▶ _What is being asked_: Show all lines of the entries in which the word "that" is found.

==============================

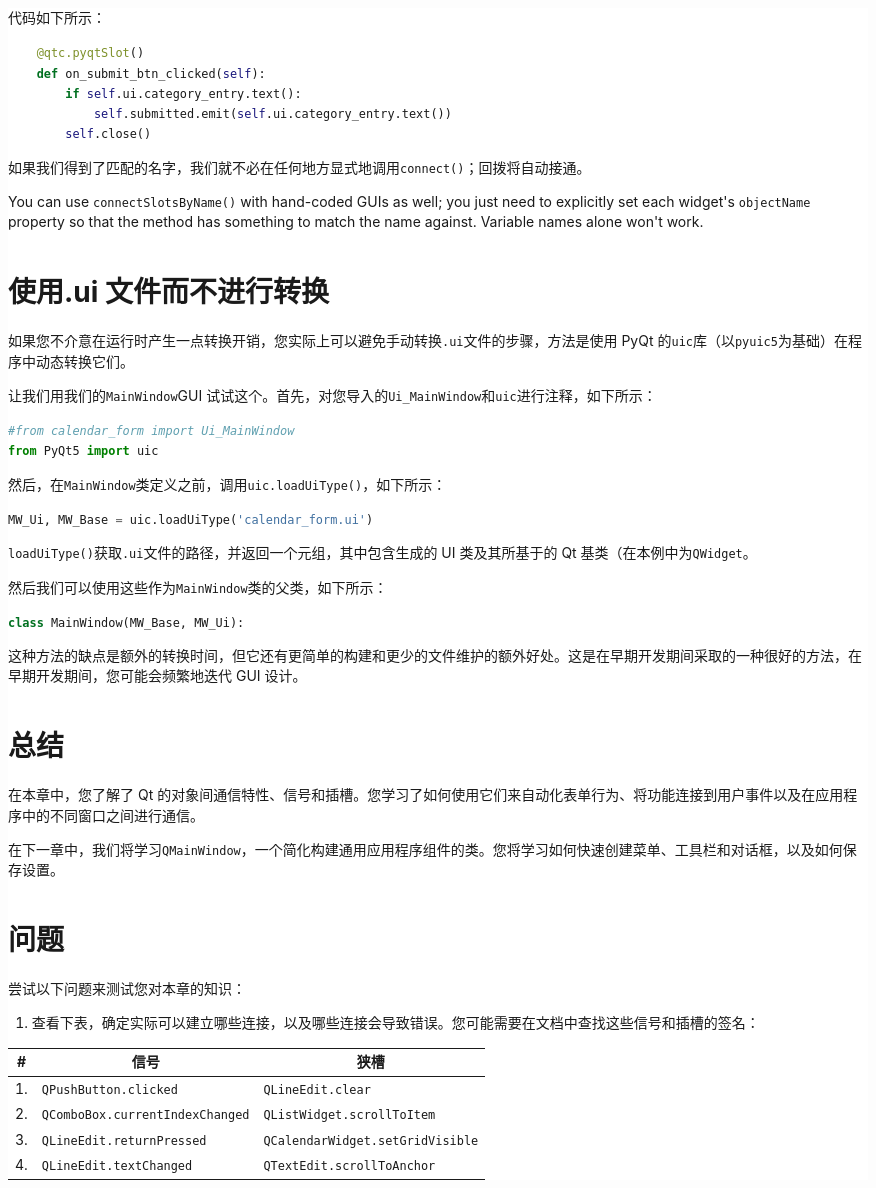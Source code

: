代码如下所示：

```py
    @qtc.pyqtSlot()
    def on_submit_btn_clicked(self):
        if self.ui.category_entry.text():
            self.submitted.emit(self.ui.category_entry.text())
        self.close()
```

如果我们得到了匹配的名字，我们就不必在任何地方显式地调用`connect()`；回拨将自动接通。

You can use `connectSlotsByName()` with hand-coded GUIs as well; you just need to explicitly set each widget's `objectName` property so that the method has something to match the name against. Variable names alone won't work.

# 使用.ui 文件而不进行转换

如果您不介意在运行时产生一点转换开销，您实际上可以避免手动转换`.ui`文件的步骤，方法是使用 PyQt 的`uic`库（以`pyuic5`为基础）在程序中动态转换它们。

让我们用我们的`MainWindow`GUI 试试这个。首先，对您导入的`Ui_MainWindow`和`uic`进行注释，如下所示：

```py
#from calendar_form import Ui_MainWindow
from PyQt5 import uic
```

然后，在`MainWindow`类定义之前，调用`uic.loadUiType()`，如下所示：

```py
MW_Ui, MW_Base = uic.loadUiType('calendar_form.ui')
```

`loadUiType()`获取`.ui`文件的路径，并返回一个元组，其中包含生成的 UI 类及其所基于的 Qt 基类（在本例中为`QWidget`。

然后我们可以使用这些作为`MainWindow`类的父类，如下所示：

```py
class MainWindow(MW_Base, MW_Ui):
```

这种方法的缺点是额外的转换时间，但它还有更简单的构建和更少的文件维护的额外好处。这是在早期开发期间采取的一种很好的方法，在早期开发期间，您可能会频繁地迭代 GUI 设计。

# 总结

在本章中，您了解了 Qt 的对象间通信特性、信号和插槽。您学习了如何使用它们来自动化表单行为、将功能连接到用户事件以及在应用程序中的不同窗口之间进行通信。

在下一章中，我们将学习`QMainWindow`，一个简化构建通用应用程序组件的类。您将学习如何快速创建菜单、工具栏和对话框，以及如何保存设置。

# 问题

尝试以下问题来测试您对本章的知识：

1.  查看下表，确定实际可以建立哪些连接，以及哪些连接会导致错误。您可能需要在文档中查找这些信号和插槽的签名：

| # | 信号 | 狭槽 |
| --- | --- | --- |
| 1. | `QPushButton.clicked` | `QLineEdit.clear` |
| 2. | `QComboBox.currentIndexChanged` | `QListWidget.scrollToItem` |
| 3. | `QLineEdit.returnPressed` | `QCalendarWidget.setGridVisible` |
| 4. | `QLineEdit.textChanged` | `QTextEdit.scrollToAnchor` |
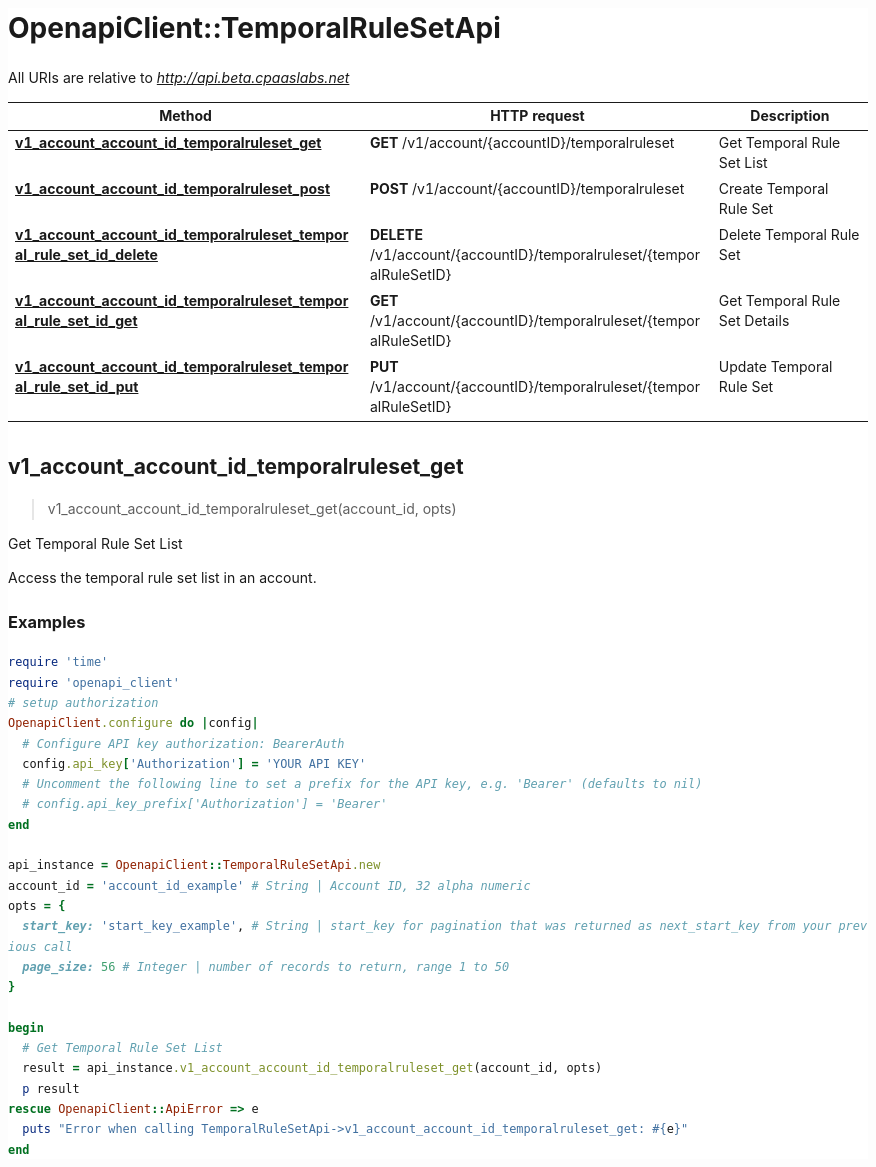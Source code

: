 # OpenapiClient::TemporalRuleSetApi

All URIs are relative to *http://api.beta.cpaaslabs.net*

| Method | HTTP request | Description |
| ------ | ------------ | ----------- |
| [**v1_account_account_id_temporalruleset_get**](TemporalRuleSetApi.md#v1_account_account_id_temporalruleset_get) | **GET** /v1/account/{accountID}/temporalruleset | Get Temporal Rule Set List |
| [**v1_account_account_id_temporalruleset_post**](TemporalRuleSetApi.md#v1_account_account_id_temporalruleset_post) | **POST** /v1/account/{accountID}/temporalruleset | Create Temporal Rule Set |
| [**v1_account_account_id_temporalruleset_temporal_rule_set_id_delete**](TemporalRuleSetApi.md#v1_account_account_id_temporalruleset_temporal_rule_set_id_delete) | **DELETE** /v1/account/{accountID}/temporalruleset/{temporalRuleSetID} | Delete Temporal Rule Set |
| [**v1_account_account_id_temporalruleset_temporal_rule_set_id_get**](TemporalRuleSetApi.md#v1_account_account_id_temporalruleset_temporal_rule_set_id_get) | **GET** /v1/account/{accountID}/temporalruleset/{temporalRuleSetID} | Get Temporal Rule Set Details |
| [**v1_account_account_id_temporalruleset_temporal_rule_set_id_put**](TemporalRuleSetApi.md#v1_account_account_id_temporalruleset_temporal_rule_set_id_put) | **PUT** /v1/account/{accountID}/temporalruleset/{temporalRuleSetID} | Update Temporal Rule Set |


## v1_account_account_id_temporalruleset_get

> <ServiceDocsTemporalRuleSetGetAll> v1_account_account_id_temporalruleset_get(account_id, opts)

Get Temporal Rule Set List

Access the temporal rule set list in an account.

### Examples

```ruby
require 'time'
require 'openapi_client'
# setup authorization
OpenapiClient.configure do |config|
  # Configure API key authorization: BearerAuth
  config.api_key['Authorization'] = 'YOUR API KEY'
  # Uncomment the following line to set a prefix for the API key, e.g. 'Bearer' (defaults to nil)
  # config.api_key_prefix['Authorization'] = 'Bearer'
end

api_instance = OpenapiClient::TemporalRuleSetApi.new
account_id = 'account_id_example' # String | Account ID, 32 alpha numeric
opts = {
  start_key: 'start_key_example', # String | start_key for pagination that was returned as next_start_key from your previous call
  page_size: 56 # Integer | number of records to return, range 1 to 50
}

begin
  # Get Temporal Rule Set List
  result = api_instance.v1_account_account_id_temporalruleset_get(account_id, opts)
  p result
rescue OpenapiClient::ApiError => e
  puts "Error when calling TemporalRuleSetApi->v1_account_account_id_temporalruleset_get: #{e}"
end
```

==============================

▶ _Expected answer_:
You can use `connectSlotsByName()` with hand-coded GUIs as well; you just need to explicitly set each widget's `objectName` property so that the method has something to match the name against. Variable names alone won't work.
  start_key: 'start_key_example', # String | start_key for pagination that was returned as next_start_key from your previous call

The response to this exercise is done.